_Activity_
Produce a verbatim transcription of all records.

(Collected data)
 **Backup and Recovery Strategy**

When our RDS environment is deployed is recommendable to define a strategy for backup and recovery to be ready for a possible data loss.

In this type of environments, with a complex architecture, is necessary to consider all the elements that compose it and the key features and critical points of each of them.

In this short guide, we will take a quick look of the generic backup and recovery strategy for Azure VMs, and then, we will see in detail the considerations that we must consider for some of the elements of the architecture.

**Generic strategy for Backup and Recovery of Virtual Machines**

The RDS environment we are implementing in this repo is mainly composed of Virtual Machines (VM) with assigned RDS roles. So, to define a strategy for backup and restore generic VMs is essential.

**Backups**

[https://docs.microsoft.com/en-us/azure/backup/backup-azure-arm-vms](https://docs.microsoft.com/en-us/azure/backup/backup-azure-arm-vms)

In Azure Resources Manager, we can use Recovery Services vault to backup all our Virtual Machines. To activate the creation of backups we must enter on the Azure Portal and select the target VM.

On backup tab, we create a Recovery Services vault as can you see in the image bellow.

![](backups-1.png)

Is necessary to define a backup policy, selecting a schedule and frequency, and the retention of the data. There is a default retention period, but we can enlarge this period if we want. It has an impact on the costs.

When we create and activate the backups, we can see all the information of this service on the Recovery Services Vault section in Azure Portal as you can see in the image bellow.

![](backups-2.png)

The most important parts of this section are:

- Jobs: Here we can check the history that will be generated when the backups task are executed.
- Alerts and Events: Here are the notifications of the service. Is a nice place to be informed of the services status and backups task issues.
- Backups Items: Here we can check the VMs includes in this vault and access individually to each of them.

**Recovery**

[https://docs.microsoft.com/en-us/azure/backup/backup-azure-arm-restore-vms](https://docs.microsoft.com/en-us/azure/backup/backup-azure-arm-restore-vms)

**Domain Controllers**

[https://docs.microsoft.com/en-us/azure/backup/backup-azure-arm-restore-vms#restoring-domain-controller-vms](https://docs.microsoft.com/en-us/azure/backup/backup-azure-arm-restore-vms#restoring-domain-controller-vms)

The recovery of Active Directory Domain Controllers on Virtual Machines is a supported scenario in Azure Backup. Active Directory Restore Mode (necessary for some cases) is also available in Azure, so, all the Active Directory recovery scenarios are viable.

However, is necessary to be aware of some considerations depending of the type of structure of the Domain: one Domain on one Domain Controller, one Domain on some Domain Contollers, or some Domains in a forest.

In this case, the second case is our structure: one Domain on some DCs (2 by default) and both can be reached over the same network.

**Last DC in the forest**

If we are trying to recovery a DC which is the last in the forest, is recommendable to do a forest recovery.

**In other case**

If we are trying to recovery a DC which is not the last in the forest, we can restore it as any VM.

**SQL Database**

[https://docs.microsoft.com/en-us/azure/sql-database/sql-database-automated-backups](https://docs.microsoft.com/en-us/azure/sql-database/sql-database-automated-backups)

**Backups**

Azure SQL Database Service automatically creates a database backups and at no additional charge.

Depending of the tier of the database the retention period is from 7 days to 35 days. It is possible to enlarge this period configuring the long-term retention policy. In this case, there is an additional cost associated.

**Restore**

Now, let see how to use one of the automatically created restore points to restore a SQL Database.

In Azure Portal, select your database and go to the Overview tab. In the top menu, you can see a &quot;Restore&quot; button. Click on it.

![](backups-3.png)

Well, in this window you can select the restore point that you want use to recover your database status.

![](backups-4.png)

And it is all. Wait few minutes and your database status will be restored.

_Written answer_
 **Backup and Recovery Strategy**

When our RDS environment is deployed is recommendable to define a strategy for backup and recovery to be ready for a possible data loss.

In this type of environments, with a complex architecture, is necessary to consider all the elements that compose it and the key features and critical points of each of them.

In this short guide, we will take a quick look of the generic backup and recovery strategy for Azure VMs, and then, we will see in detail the considerations that we must consider for some of the elements of the architecture.

**Generic strategy for Backup and Recovery of Virtual Machines**

The RDS environment we are implementing in this repo is mainly composed of Virtual Machines (VM) with assigned RDS roles. So, to define a strategy for backup and restore generic VMs is essential.

**Backups**

[https://docs.microsoft.com/en-us/azure/backup/backup-azure-arm-vms](https://docs.microsoft.com/en-us/azure/backup/backup-azure-arm-vms)

In Azure Resources Manager, we can use Recovery Services vault to backup all our Virtual Machines. To activate the creation of backups we must enter on the Azure Portal and select the target VM.

On backup tab, we create a Recovery Services vault as can you see in the image bellow.

![](backups-1.png)

Is necessary to define a backup policy, selecting a schedule and frequency, and the retention of the data. There is a default retention period, but we can enlarge this period if we want. It has an impact on the costs.

When we create and activate the backups, we can see all the information of this service on the Recovery Services Vault section in Azure Portal as you can see in the image bellow.

![](backups-2.png)

The most important parts of this section are:

- Jobs: Here we can check the history that will be generated when the backups task are executed.
- Alerts and Events: Here are the notifications of the service. Is a nice place to be informed of the services status and backups task issues.
- Backups Items: Here we can check the VMs includes in this vault and access individually to each of them.

**Recovery**

[https://docs.microsoft.com/en-us/azure/backup/backup-azure-arm-restore-vms](https://docs.microsoft.com/en-us/azure/backup/backup-azure-arm-restore-vms)

**Domain Controllers**

[https://docs.microsoft.com/en-us/azure/backup/backup-azure-arm-restore-vms#restoring-domain-controller-vms](https://docs.microsoft.com/en-us/azure/backup/backup-azure-arm-restore-vms#restoring-domain-controller-vms)

The recovery of Active Directory Domain Controllers on Virtual Machines is a supported scenario in Azure Backup. Active Directory Restore Mode (necessary for some cases) is also available in Azure, so, all the Active Directory recovery scenarios are viable.

However, is necessary to be aware of some considerations depending of the type of structure of the Domain: one Domain on one Domain Controller, one Domain on some Domain Contollers, or some Domains in a forest.

In this case, the second case is our structure: one Domain on some DCs (2 by default) and both can be reached over the same network.

**Last DC in the forest**

If we are trying to recovery a DC which is the last in the forest, is recommendable to do a forest recovery.

**In other case**

If we are trying to recovery a DC which is not the last in the forest, we can restore it as any VM.

**SQL Database**

[https://docs.microsoft.com/en-us/azure/sql-database/sql-database-automated-backups](https://docs.microsoft.com/en-us/azure/sql-database/sql-database-automated-backups)

**Backups**

Azure SQL Database Service automatically creates a database backups and at no additional charge.

Depending of the tier of the database the retention period is from 7 days to 35 days. It is possible to enlarge this period configuring the long-term retention policy. In this case, there is an additional cost associated.

**Restore**

Now, let see how to use one of the automatically created restore points to restore a SQL Database.

In Azure Portal, select your database and go to the Overview tab. In the top menu, you can see a &quot;Restore&quot; button. Click on it.

![](backups-3.png)

Well, in this window you can select the restore point that you want use to recover your database status.

![](backups-4.png)

And it is all. Wait few minutes and your database status will be restored.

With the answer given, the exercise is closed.